====== Records for this task

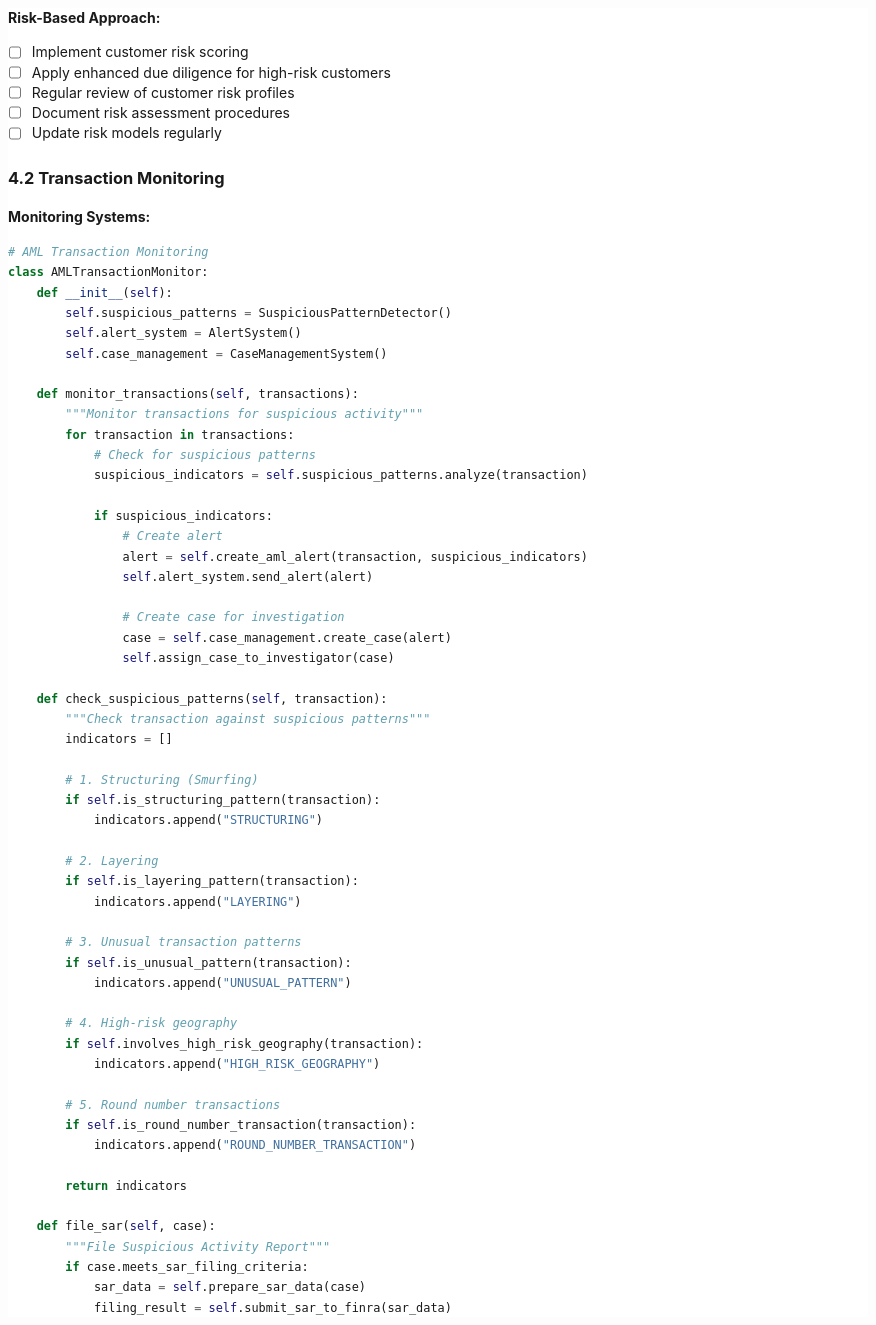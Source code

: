 **Risk-Based Approach:**
- [ ] Implement customer risk scoring
- [ ] Apply enhanced due diligence for high-risk customers
- [ ] Regular review of customer risk profiles
- [ ] Document risk assessment procedures
- [ ] Update risk models regularly

### 4.2 Transaction Monitoring

**Monitoring Systems:**
```python
# AML Transaction Monitoring
class AMLTransactionMonitor:
    def __init__(self):
        self.suspicious_patterns = SuspiciousPatternDetector()
        self.alert_system = AlertSystem()
        self.case_management = CaseManagementSystem()

    def monitor_transactions(self, transactions):
        """Monitor transactions for suspicious activity"""
        for transaction in transactions:
            # Check for suspicious patterns
            suspicious_indicators = self.suspicious_patterns.analyze(transaction)

            if suspicious_indicators:
                # Create alert
                alert = self.create_aml_alert(transaction, suspicious_indicators)
                self.alert_system.send_alert(alert)

                # Create case for investigation
                case = self.case_management.create_case(alert)
                self.assign_case_to_investigator(case)

    def check_suspicious_patterns(self, transaction):
        """Check transaction against suspicious patterns"""
        indicators = []

        # 1. Structuring (Smurfing)
        if self.is_structuring_pattern(transaction):
            indicators.append("STRUCTURING")

        # 2. Layering
        if self.is_layering_pattern(transaction):
            indicators.append("LAYERING")

        # 3. Unusual transaction patterns
        if self.is_unusual_pattern(transaction):
            indicators.append("UNUSUAL_PATTERN")

        # 4. High-risk geography
        if self.involves_high_risk_geography(transaction):
            indicators.append("HIGH_RISK_GEOGRAPHY")

        # 5. Round number transactions
        if self.is_round_number_transaction(transaction):
            indicators.append("ROUND_NUMBER_TRANSACTION")

        return indicators

    def file_sar(self, case):
        """File Suspicious Activity Report"""
        if case.meets_sar_filing_criteria:
            sar_data = self.prepare_sar_data(case)
            filing_result = self.submit_sar_to_finra(sar_data)
```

============

Problem:
Using the listing above, gather each line that holds the string "Monitoring" and copy it.

The answer:
### 4.2 Transaction Monitoring
**Monitoring Systems:**
# AML Transaction Monitoring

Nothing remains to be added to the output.